▶ **TASK ITEM**
Print the whole listing below again, exactly as given.

▶ **DATA FOR REVIEW**
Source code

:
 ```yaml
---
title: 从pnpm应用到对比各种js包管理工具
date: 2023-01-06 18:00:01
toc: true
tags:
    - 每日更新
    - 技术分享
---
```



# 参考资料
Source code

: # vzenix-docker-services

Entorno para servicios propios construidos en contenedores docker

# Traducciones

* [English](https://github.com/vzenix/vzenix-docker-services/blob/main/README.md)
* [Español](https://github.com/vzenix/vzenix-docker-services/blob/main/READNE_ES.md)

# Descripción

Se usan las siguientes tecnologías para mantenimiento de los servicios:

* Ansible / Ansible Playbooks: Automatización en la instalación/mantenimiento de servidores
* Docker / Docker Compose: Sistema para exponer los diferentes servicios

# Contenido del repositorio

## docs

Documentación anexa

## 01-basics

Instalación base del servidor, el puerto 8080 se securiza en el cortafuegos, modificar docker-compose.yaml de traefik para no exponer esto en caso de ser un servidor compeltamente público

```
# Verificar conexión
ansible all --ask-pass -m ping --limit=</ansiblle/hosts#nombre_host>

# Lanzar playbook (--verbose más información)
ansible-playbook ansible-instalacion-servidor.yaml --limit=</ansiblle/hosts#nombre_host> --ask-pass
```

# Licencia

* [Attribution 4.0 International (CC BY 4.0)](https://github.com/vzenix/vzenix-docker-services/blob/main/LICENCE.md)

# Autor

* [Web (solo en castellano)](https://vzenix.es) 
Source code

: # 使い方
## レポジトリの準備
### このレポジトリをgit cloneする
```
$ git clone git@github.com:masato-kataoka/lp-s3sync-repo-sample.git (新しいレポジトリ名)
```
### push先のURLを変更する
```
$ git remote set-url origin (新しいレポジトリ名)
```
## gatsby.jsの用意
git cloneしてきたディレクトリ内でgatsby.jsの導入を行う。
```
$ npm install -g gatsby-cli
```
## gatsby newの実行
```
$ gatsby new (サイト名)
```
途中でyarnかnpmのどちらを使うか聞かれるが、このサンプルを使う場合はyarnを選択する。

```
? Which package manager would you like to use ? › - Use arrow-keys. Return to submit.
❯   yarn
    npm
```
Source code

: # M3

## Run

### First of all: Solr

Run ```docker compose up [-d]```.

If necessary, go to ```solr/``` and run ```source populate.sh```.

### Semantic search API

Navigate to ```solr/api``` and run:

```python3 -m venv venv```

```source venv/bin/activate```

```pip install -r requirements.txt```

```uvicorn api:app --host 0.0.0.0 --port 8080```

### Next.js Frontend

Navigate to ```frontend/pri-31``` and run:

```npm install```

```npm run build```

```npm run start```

▶ **ANSWER TO THIS EXERCISE**
Source code

:
 ```yaml
---
title: 从pnpm应用到对比各种js包管理工具
date: 2023-01-06 18:00:01
toc: true
tags:
    - 每日更新
    - 技术分享
---
```



# 参考资料
Source code

: # vzenix-docker-services

Entorno para servicios propios construidos en contenedores docker

# Traducciones

* [English](https://github.com/vzenix/vzenix-docker-services/blob/main/README.md)
* [Español](https://github.com/vzenix/vzenix-docker-services/blob/main/READNE_ES.md)

# Descripción

Se usan las siguientes tecnologías para mantenimiento de los servicios:

* Ansible / Ansible Playbooks: Automatización en la instalación/mantenimiento de servidores
* Docker / Docker Compose: Sistema para exponer los diferentes servicios

# Contenido del repositorio

## docs

Documentación anexa

## 01-basics

Instalación base del servidor, el puerto 8080 se securiza en el cortafuegos, modificar docker-compose.yaml de traefik para no exponer esto en caso de ser un servidor compeltamente público

```
# Verificar conexión
ansible all --ask-pass -m ping --limit=</ansiblle/hosts#nombre_host>

# Lanzar playbook (--verbose más información)
ansible-playbook ansible-instalacion-servidor.yaml --limit=</ansiblle/hosts#nombre_host> --ask-pass
```

# Licencia

* [Attribution 4.0 International (CC BY 4.0)](https://github.com/vzenix/vzenix-docker-services/blob/main/LICENCE.md)

# Autor

* [Web (solo en castellano)](https://vzenix.es) 
Source code

: # 使い方
## レポジトリの準備
### このレポジトリをgit cloneする
```
$ git clone git@github.com:masato-kataoka/lp-s3sync-repo-sample.git (新しいレポジトリ名)
```
### push先のURLを変更する
```
$ git remote set-url origin (新しいレポジトリ名)
```
## gatsby.jsの用意
git cloneしてきたディレクトリ内でgatsby.jsの導入を行う。
```
$ npm install -g gatsby-cli
```
## gatsby newの実行
```
$ gatsby new (サイト名)
```
途中でyarnかnpmのどちらを使うか聞かれるが、このサンプルを使う場合はyarnを選択する。

```
? Which package manager would you like to use ? › - Use arrow-keys. Return to submit.
❯   yarn
    npm
```
Source code

: # M3

## Run

### First of all: Solr

Run ```docker compose up [-d]```.

If necessary, go to ```solr/``` and run ```source populate.sh```.

### Semantic search API

Navigate to ```solr/api``` and run:

```python3 -m venv venv```

```source venv/bin/activate```

```pip install -r requirements.txt```

```uvicorn api:app --host 0.0.0.0 --port 8080```

### Next.js Frontend

Navigate to ```frontend/pri-31``` and run:

```npm install```

```npm run build```

```npm run start```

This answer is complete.